Regulation of the rat aromatase gene in ovarian granulosa cells and R2C Leydig cells

Abstract

Aromatase cytochrome P450 is regulated in granulosa cells of ovarian follicles by the synergistic action of FSH and steroids. The effect of FSH can be mimicked by forskolin suggesting that transcription of the aromatase gene is regulated by cAMP. In contrast, aromatase is constitutively expressed in the rat R2C Leydig cells. To characterize the functional regions of the promoter in these two cell types, a fragment containing 534 bp of the aromatase promoter sequence and various deletion mutants were ligated to a reporter gene, chloramphenicol acetyl transferase and used in transient transfection assays. The results suggest that the region between −176 and −31 bp is essential both for cAMP regulation in granulosa cells and constitutive expression in R2C cells. Nuclear proteins from granulosa and R2C cells specifically bind the −176 fragment in an electrophoretic mobility shift assay.
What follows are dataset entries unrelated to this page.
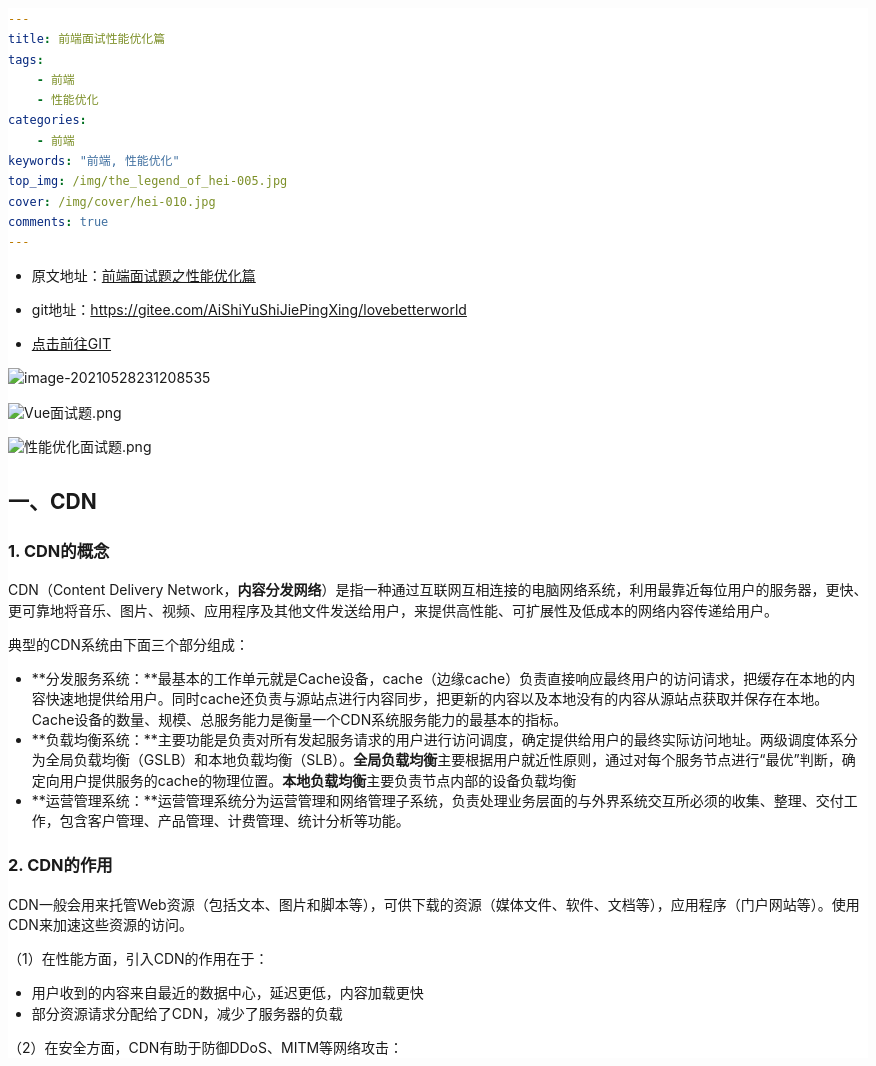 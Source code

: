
 ```yaml
---
title: 前端面试性能优化篇
tags: 
    - 前端
    - 性能优化
categories:
    - 前端
keywords: "前端, 性能优化"
top_img: /img/the_legend_of_hei-005.jpg
cover: /img/cover/hei-010.jpg
comments: true
---
```


- 原文地址：[前端面试题之性能优化篇](https://www.yuque.com/cuggz/interview/lph6i8)

- git地址：https://gitee.com/AiShiYuShiJiePingXing/lovebetterworld

- [点击前往GIT](https://gitee.com/AiShiYuShiJiePingXing/lovebetterworld)

![image-20210528231208535](https://gitee.com/AiShiYuShiJiePingXing/img/raw/master/img/image-20210528231208535.png)

![Vue面试题.png](https://cdn.nlark.com/yuque/0/2021/png/1500604/1621612367141-93b24efc-8b06-4c10-8259-586cd8c6c5d5.png?x-oss-process=image%2Fresize%2Cw_1038)

![性能优化面试题.png](https://cdn.nlark.com/yuque/0/2021/png/1500604/1621611602044-9eff4f96-7acb-4c4a-927e-fa254bf23418.png?x-oss-process=image%2Fresize%2Cw_1038)

## 一、CDN

### 1. CDN的概念

CDN（Content Delivery Network，**内容分发网络**）是指一种通过互联网互相连接的电脑网络系统，利用最靠近每位用户的服务器，更快、更可靠地将音乐、图片、视频、应用程序及其他文件发送给用户，来提供高性能、可扩展性及低成本的网络内容传递给用户。



典型的CDN系统由下面三个部分组成：

- **分发服务系统：**最基本的工作单元就是Cache设备，cache（边缘cache）负责直接响应最终用户的访问请求，把缓存在本地的内容快速地提供给用户。同时cache还负责与源站点进行内容同步，把更新的内容以及本地没有的内容从源站点获取并保存在本地。Cache设备的数量、规模、总服务能力是衡量一个CDN系统服务能力的最基本的指标。
- **负载均衡系统：**主要功能是负责对所有发起服务请求的用户进行访问调度，确定提供给用户的最终实际访问地址。两级调度体系分为全局负载均衡（GSLB）和本地负载均衡（SLB）。**全局负载均衡**主要根据用户就近性原则，通过对每个服务节点进行“最优”判断，确定向用户提供服务的cache的物理位置。**本地负载均衡**主要负责节点内部的设备负载均衡
- **运营管理系统：**运营管理系统分为运营管理和网络管理子系统，负责处理业务层面的与外界系统交互所必须的收集、整理、交付工作，包含客户管理、产品管理、计费管理、统计分析等功能。

### 2. CDN的作用 

CDN一般会用来托管Web资源（包括文本、图片和脚本等），可供下载的资源（媒体文件、软件、文档等），应用程序（门户网站等）。使用CDN来加速这些资源的访问。



（1）在性能方面，引入CDN的作用在于：

- 用户收到的内容来自最近的数据中心，延迟更低，内容加载更快
- 部分资源请求分配给了CDN，减少了服务器的负载

（2）在安全方面，CDN有助于防御DDoS、MITM等网络攻击：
Binding was completed by an oligonucleotide (−90/−66 bp) containing a hexameric sequence, AGGTCA, which has been found in the promoters of other steroidogenic genes. These results suggest that cAMP regulation and constitutive expression of the rat aromatase promoter requires sequences between −176 and −31 bp, particularly the sequence AGGTCA at −82/−77 and nuclear proteins binding to these sequences.